Louisiana Senate Committee Advances Map That Would End Cleo Fields’ Congressional District
BATON ROUGE, La. — A Louisiana Senate committee voted at 4:25 a.m. Wednesday to advance a new congressional map that would eliminate the majority-Black 6th Congressional District currently held by Rep. Cleo Fields.
Senate Bill 121, sponsored by Sen. Jay Morris, R-Monroe, cleared the Senate and Governmental Affairs Committee on a 4-3 party-line vote, according to The Advocate. The bill now heads to the full Senate, where it could be amended before moving to the House.
The vote comes after the U.S. Supreme Court ruled last month that Louisiana’s current congressional map is unconstitutional, forcing lawmakers to draw a new map.

What the New Map Does to Louisiana’s Congressional Districts
Under the proposal, Fields’ 6th District would be redrawn from the ground up. The current district is a narrow corridor connecting Black communities from Baton Rouge north to Shreveport. The new version would replace that geography with mostly Republican-leaning voters across the Baton Rouge region, stretching from St. Landry Parish east to St. John Parish.
That makes it a Republican-safe seat, and Fields’ path to reelection in that district disappears.
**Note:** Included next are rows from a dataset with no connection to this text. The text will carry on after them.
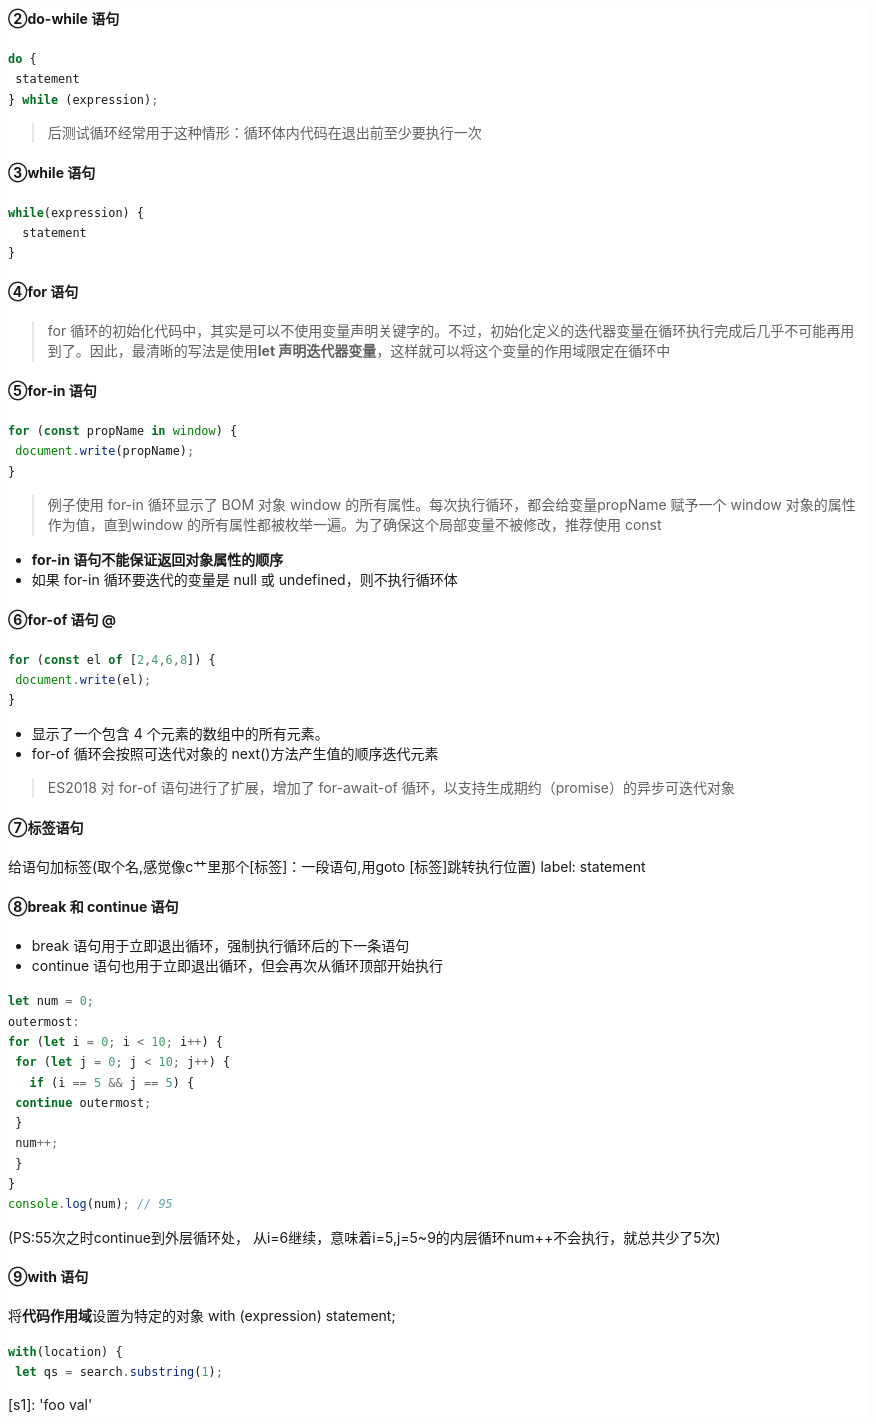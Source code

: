 #### ②do-while 语句
```js
do {
 statement
} while (expression);
```
>后测试循环经常用于这种情形：循环体内代码在退出前至少要执行一次
#### ③while 语句
```js
while(expression) {
  statement 
}
```
#### ④for 语句
 >for 循环的初始化代码中，其实是可以不使用变量声明关键字的。不过，初始化定义的迭代器变量在循环执行完成后几乎不可能再用到了。因此，最清晰的写法是使用**let 声明迭代器变量**，这样就可以将这个变量的作用域限定在循环中
#### ⑤for-in 语句
```js
for (const propName in window) {
 document.write(propName);
} 
```
>例子使用 for-in 循环显示了 BOM 对象 window 的所有属性。每次执行循环，都会给变量propName 赋予一个 window 对象的属性作为值，直到window 的所有属性都被枚举一遍。为了确保这个局部变量不被修改，推荐使用 const

* **for-in 语句不能保证返回对象属性的顺序**
* 如果 for-in 循环要迭代的变量是 null 或 undefined，则不执行循环体
#### ⑥for-of 语句  @
```js
for (const el of [2,4,6,8]) {
 document.write(el);
} 
```
* 显示了一个包含 4 个元素的数组中的所有元素。
* for-of 循环会按照可迭代对象的 next()方法产生值的顺序迭代元素
>ES2018 对 for-of 语句进行了扩展，增加了 for-await-of 循环，以支持生成期约（promise）的异步可迭代对象
#### ⑦标签语句
给语句加标签(取个名,感觉像c艹里那个[标签]：一段语句,用goto [标签]跳转执行位置)
label: statement
#### ⑧break 和 continue 语句
* break 语句用于立即退出循环，强制执行循环后的下一条语句
* continue 语句也用于立即退出循环，但会再次从循环顶部开始执行
```js
let num = 0;
outermost:
for (let i = 0; i < 10; i++) {
 for (let j = 0; j < 10; j++) {
   if (i == 5 && j == 5) {
 continue outermost;
 }
 num++;
 }
}
console.log(num); // 95
```
(PS:55次之时continue到外层循环处，
从i=6继续，意味着i=5,j=5~9的内层循环num++不会执行，就总共少了5次)
#### ⑨with 语句
将**代码作用域**设置为特定的对象
with (expression) statement;
```js
with(location) {
 let qs = search.substring(1);
```

 [s1]: 'foo val'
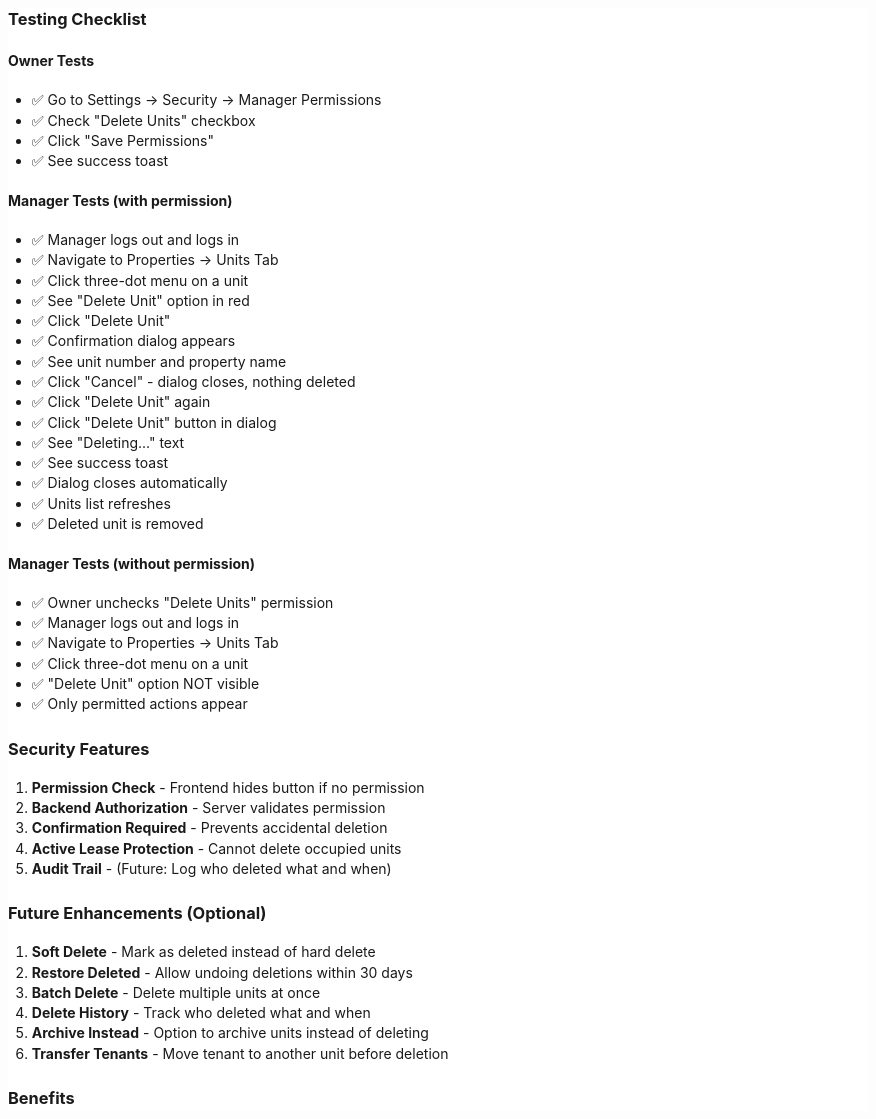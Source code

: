 ### Testing Checklist

#### **Owner Tests**
- ✅ Go to Settings → Security → Manager Permissions
- ✅ Check "Delete Units" checkbox
- ✅ Click "Save Permissions"
- ✅ See success toast

#### **Manager Tests** (with permission)
- ✅ Manager logs out and logs in
- ✅ Navigate to Properties → Units Tab
- ✅ Click three-dot menu on a unit
- ✅ See "Delete Unit" option in red
- ✅ Click "Delete Unit"
- ✅ Confirmation dialog appears
- ✅ See unit number and property name
- ✅ Click "Cancel" - dialog closes, nothing deleted
- ✅ Click "Delete Unit" again
- ✅ Click "Delete Unit" button in dialog
- ✅ See "Deleting..." text
- ✅ See success toast
- ✅ Dialog closes automatically
- ✅ Units list refreshes
- ✅ Deleted unit is removed

#### **Manager Tests** (without permission)
- ✅ Owner unchecks "Delete Units" permission
- ✅ Manager logs out and logs in
- ✅ Navigate to Properties → Units Tab
- ✅ Click three-dot menu on a unit
- ✅ "Delete Unit" option NOT visible
- ✅ Only permitted actions appear

### Security Features

1. **Permission Check** - Frontend hides button if no permission
2. **Backend Authorization** - Server validates permission
3. **Confirmation Required** - Prevents accidental deletion
4. **Active Lease Protection** - Cannot delete occupied units
5. **Audit Trail** - (Future: Log who deleted what and when)

### Future Enhancements (Optional)

1. **Soft Delete** - Mark as deleted instead of hard delete
2. **Restore Deleted** - Allow undoing deletions within 30 days
3. **Batch Delete** - Delete multiple units at once
4. **Delete History** - Track who deleted what and when
5. **Archive Instead** - Option to archive units instead of deleting
6. **Transfer Tenants** - Move tenant to another unit before deletion

### Benefits
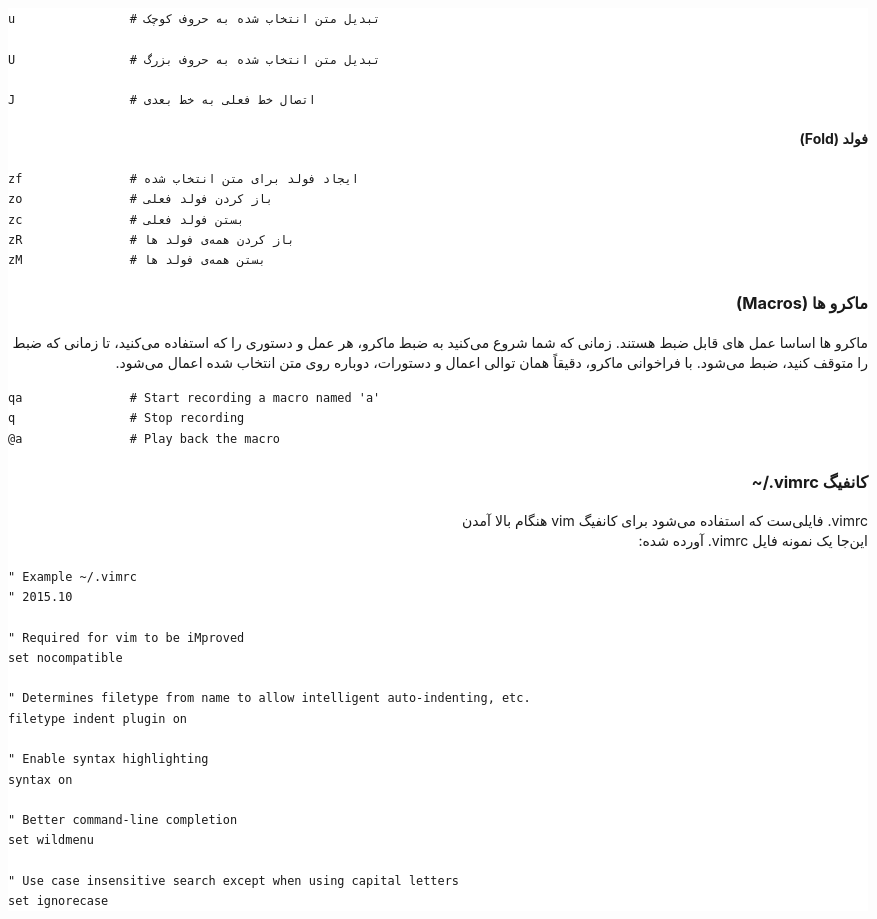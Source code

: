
```
u                # تبدیل متن انتخاب شده به حروف کوچک

U                # تبدیل متن انتخاب شده به حروف بزرگ

J                # اتصال خط فعلی به خط بعدی
```
<h4>
<p dir="rtl">
فولد (Fold)
</p>
</h4>

```
zf               # ایجاد فولد برای متن انتخاب شده
zo               # باز کردن فولد فعلی
zc               # بستن فولد فعلی
zR               # باز کردن همه‌ی فولد ها
zM               # بستن همه‌ی فولد ها 
```

<h3>
<p dir="rtl">
ماکرو ها (Macros)
</p>
</h3>

<p dir="rtl">
ماکرو ها اساسا عمل های قابل ضبط هستند. زمانی که شما شروع می‌کنید به ضبط ماکرو، هر عمل و دستوری را که استفاده می‌کنید، تا زمانی که ضبط را متوقف کنید، ضبط می‌شود. با فراخوانی ماکرو، دقیقاً همان توالی اعمال و دستورات، دوباره روی متن انتخاب شده اعمال می‌شود. 
</p>

```
qa               # Start recording a macro named 'a'
q                # Stop recording
@a               # Play back the macro
```
<h3>
<p dir="rtl">
کانفیگ vimrc./~
<p>
</h3>

<p dir="rtl">
vimrc. فایلی‌ست که استفاده می‌شود برای کانفیگ vim هنگام بالا آمدن
<br />
این‌جا یک نمونه‌ فایل vimrc. آورده شده:
</p>

```vim
" Example ~/.vimrc
" 2015.10

" Required for vim to be iMproved
set nocompatible

" Determines filetype from name to allow intelligent auto-indenting, etc.
filetype indent plugin on

" Enable syntax highlighting
syntax on

" Better command-line completion
set wildmenu

" Use case insensitive search except when using capital letters
set ignorecase
```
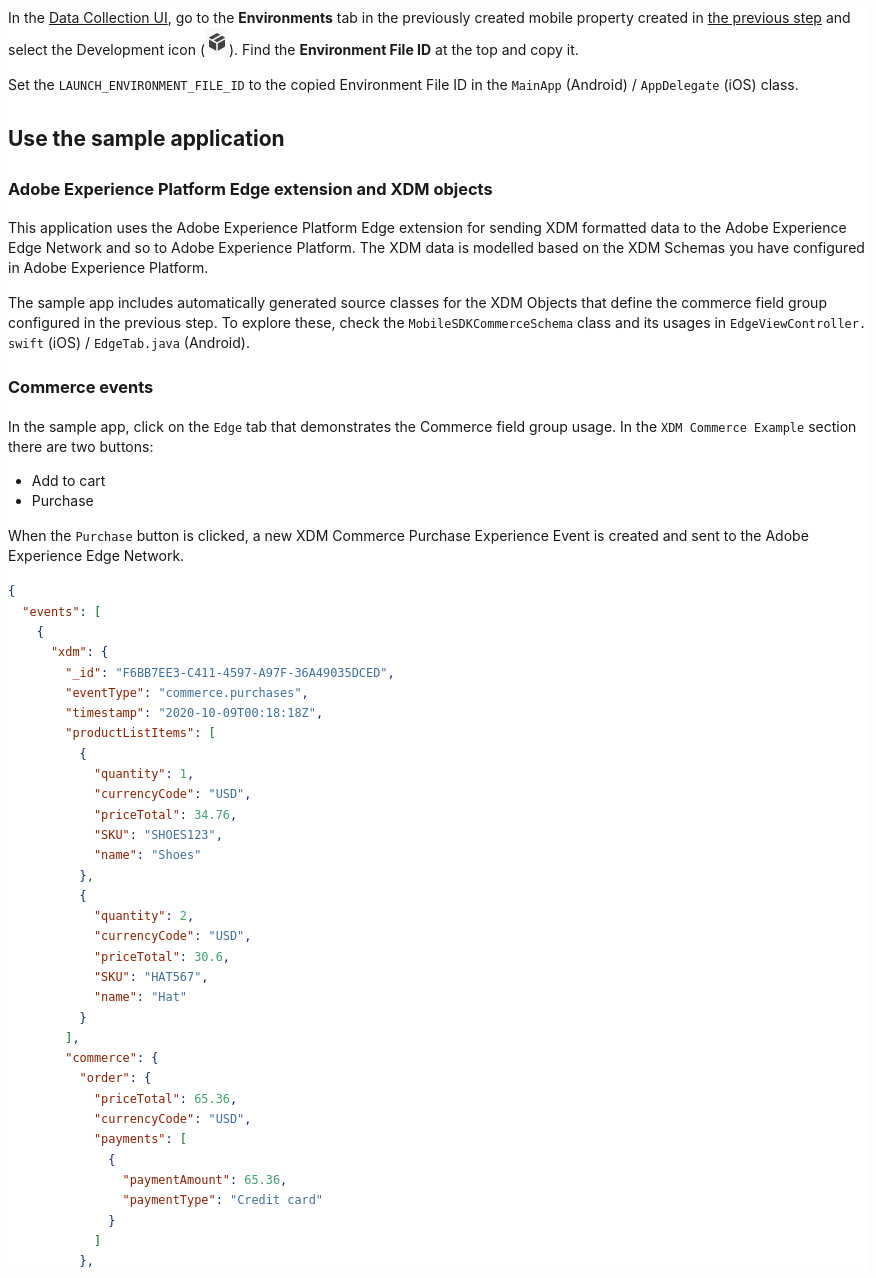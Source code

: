 In the [Data Collection UI](https://experience.adobe.com/#/data-collection/), go to the **Environments** tab in the previously created mobile property created in [the previous step](#configure-the-tags-property) and select the Development icon (![img](./assets/overview/development-icon.png)). Find the **Environment File ID** at the top and copy it.

Set the `LAUNCH_ENVIRONMENT_FILE_ID` to the copied Environment File ID in the `MainApp` (Android) / `AppDelegate` (iOS) class.

## Use the sample application

### Adobe Experience Platform Edge extension and XDM objects

This application uses the Adobe Experience Platform Edge extension for sending XDM formatted data to the Adobe Experience Edge Network and so to Adobe Experience Platform. The XDM data is modelled based on the XDM Schemas you have configured in Adobe Experience Platform.

The sample app includes automatically generated source classes for the XDM Objects that define the commerce field group configured in the previous step. To explore these, check the `MobileSDKCommerceSchema` class and its usages in `EdgeViewController.swift` (iOS) / `EdgeTab.java` (Android).

### Commerce events

In the sample app, click on the `Edge` tab that demonstrates the Commerce field group usage. In the `XDM Commerce Example` section there are two buttons:

* Add to cart
* Purchase

When the `Purchase` button is clicked, a new XDM Commerce Purchase Experience Event is created and sent to the Adobe Experience Edge Network.

```json
{
  "events": [
    {
      "xdm": {
        "_id": "F6BB7EE3-C411-4597-A97F-36A49035DCED",
        "eventType": "commerce.purchases",
        "timestamp": "2020-10-09T00:18:18Z",
        "productListItems": [
          {
            "quantity": 1,
            "currencyCode": "USD",
            "priceTotal": 34.76,
            "SKU": "SHOES123",
            "name": "Shoes"
          },
          {
            "quantity": 2,
            "currencyCode": "USD",
            "priceTotal": 30.6,
            "SKU": "HAT567",
            "name": "Hat"
          }
        ],
        "commerce": {
          "order": {
            "priceTotal": 65.36,
            "currencyCode": "USD",
            "payments": [
              {
                "paymentAmount": 65.36,
                "paymentType": "Credit card"
              }
            ]
          },
```
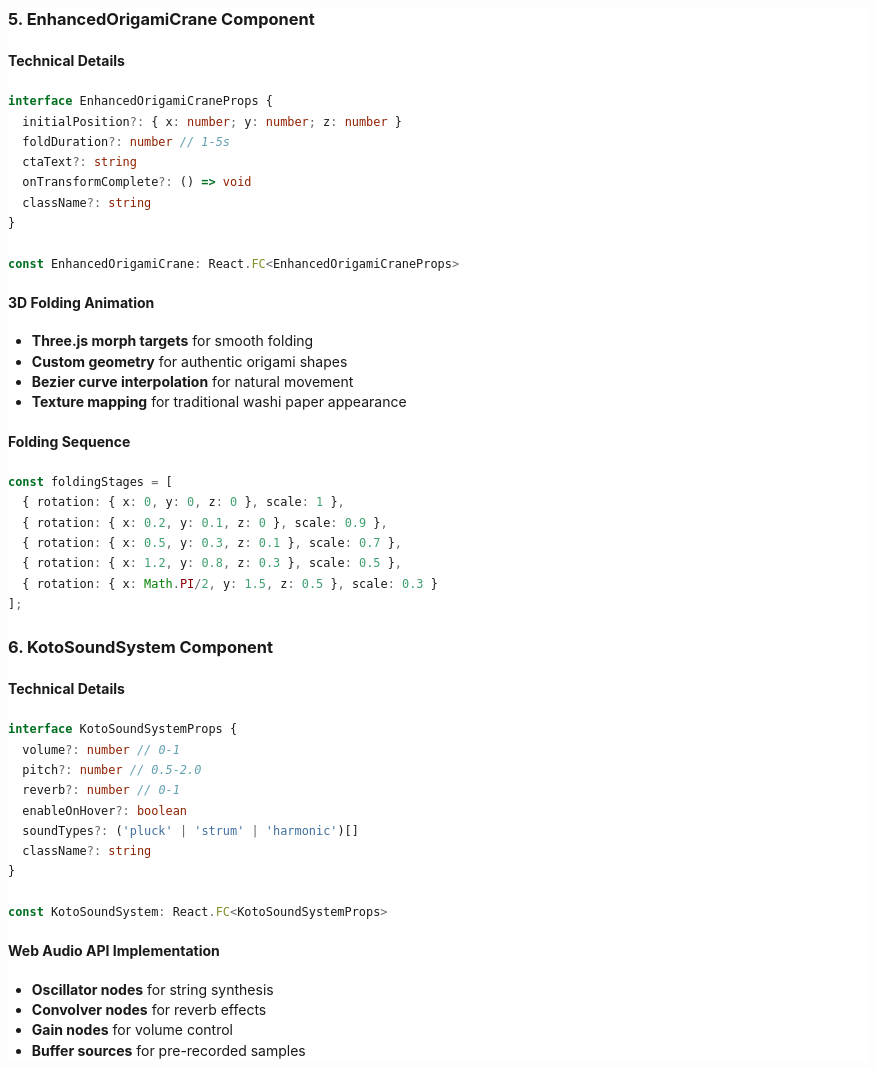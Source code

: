 ### 5. EnhancedOrigamiCrane Component

#### Technical Details
```typescript
interface EnhancedOrigamiCraneProps {
  initialPosition?: { x: number; y: number; z: number }
  foldDuration?: number // 1-5s
  ctaText?: string
  onTransformComplete?: () => void
  className?: string
}

const EnhancedOrigamiCrane: React.FC<EnhancedOrigamiCraneProps>
```

#### 3D Folding Animation
- **Three.js morph targets** for smooth folding
- **Custom geometry** for authentic origami shapes
- **Bezier curve interpolation** for natural movement
- **Texture mapping** for traditional washi paper appearance

#### Folding Sequence
```typescript
const foldingStages = [
  { rotation: { x: 0, y: 0, z: 0 }, scale: 1 },
  { rotation: { x: 0.2, y: 0.1, z: 0 }, scale: 0.9 },
  { rotation: { x: 0.5, y: 0.3, z: 0.1 }, scale: 0.7 },
  { rotation: { x: 1.2, y: 0.8, z: 0.3 }, scale: 0.5 },
  { rotation: { x: Math.PI/2, y: 1.5, z: 0.5 }, scale: 0.3 }
];
```

### 6. KotoSoundSystem Component

#### Technical Details
```typescript
interface KotoSoundSystemProps {
  volume?: number // 0-1
  pitch?: number // 0.5-2.0
  reverb?: number // 0-1
  enableOnHover?: boolean
  soundTypes?: ('pluck' | 'strum' | 'harmonic')[]
  className?: string
}

const KotoSoundSystem: React.FC<KotoSoundSystemProps>
```

#### Web Audio API Implementation
- **Oscillator nodes** for string synthesis
- **Convolver nodes** for reverb effects
- **Gain nodes** for volume control
- **Buffer sources** for pre-recorded samples
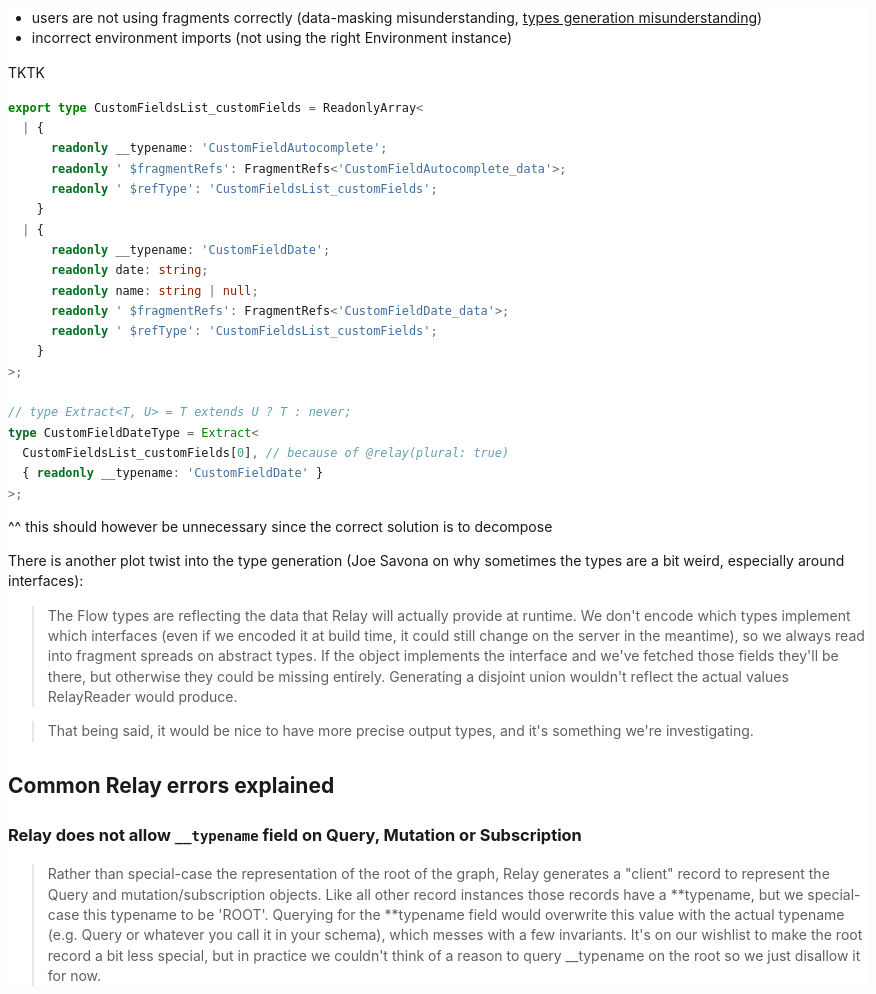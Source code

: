 - users are not using fragments correctly (data-masking misunderstanding, [types generation misunderstanding](https://github.com/relay-tools/relay-compiler-language-typescript/issues/64#issuecomment-458654418))
- incorrect environment imports (not using the right Environment instance)

TKTK

```ts
export type CustomFieldsList_customFields = ReadonlyArray<
  | {
      readonly __typename: 'CustomFieldAutocomplete';
      readonly ' $fragmentRefs': FragmentRefs<'CustomFieldAutocomplete_data'>;
      readonly ' $refType': 'CustomFieldsList_customFields';
    }
  | {
      readonly __typename: 'CustomFieldDate';
      readonly date: string;
      readonly name: string | null;
      readonly ' $fragmentRefs': FragmentRefs<'CustomFieldDate_data'>;
      readonly ' $refType': 'CustomFieldsList_customFields';
    }
>;

// type Extract<T, U> = T extends U ? T : never;
type CustomFieldDateType = Extract<
  CustomFieldsList_customFields[0], // because of @relay(plural: true)
  { readonly __typename: 'CustomFieldDate' }
>;
```

^^ this should however be unnecessary since the correct solution is to decompose

There is another plot twist into the type generation (Joe Savona on why sometimes the types are a bit weird, especially around interfaces):

> The Flow types are reflecting the data that Relay will actually provide at runtime. We don't encode which types implement which interfaces (even if we encoded it at build time, it could still change on the server in the meantime), so we always read into fragment spreads on abstract types. If the object implements the interface and we've fetched those fields they'll be there, but otherwise they could be missing entirely. Generating a disjoint union wouldn't reflect the actual values RelayReader would produce.

> That being said, it would be nice to have more precise output types, and it's something we're investigating.

## Common Relay errors explained

### Relay does not allow `__typename` field on Query, Mutation or Subscription

> Rather than special-case the representation of the root of the graph, Relay generates a "client" record to represent the Query and mutation/subscription objects. Like all other record instances those records have a **typename, but we special-case this typename to be 'ROOT'. Querying for the **typename field would overwrite this value with the actual typename (e.g. Query or whatever you call it in your schema), which messes with a few invariants. It's on our wishlist to make the root record a bit less special, but in practice we couldn't think of a reason to query \_\_typename on the root so we just disallow it for now.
Rep. Troy Carter’s District 2, currently based in New Orleans, would survive as the state’s sole Democratic-leaning seat. Under the new lines, District 2 would run from New Orleans along the Mississippi River, picking up a section of majority-Black neighborhoods in East Baton Rouge Parish. Of the district’s 602,109 voting-age residents, more than 264,000 would live in Orleans Parish, roughly 44 percent of the total. Jefferson Parish would contribute another 148,000 residents, with about 83,800 coming from East Baton Rouge. About 60 percent of registered voters in the redrawn district would be Democrats.
Morris said the Supreme Court’s ruling that drawing districts primarily on racial lines is unconstitutional gave him the opening to expand Republican representation in Congress.
The committee rejected a competing proposal from Sen. Ed Price, D-Gonzales, that would have preserved two Democratic-leaning districts while centering them on Orleans and East Baton Rouge parishes. Price argued his map avoided racial gerrymandering by designing districts with slightly larger White voting-age populations than Black. “What I presented to you today is maps that are fair,” Price said before his bill failed to advance.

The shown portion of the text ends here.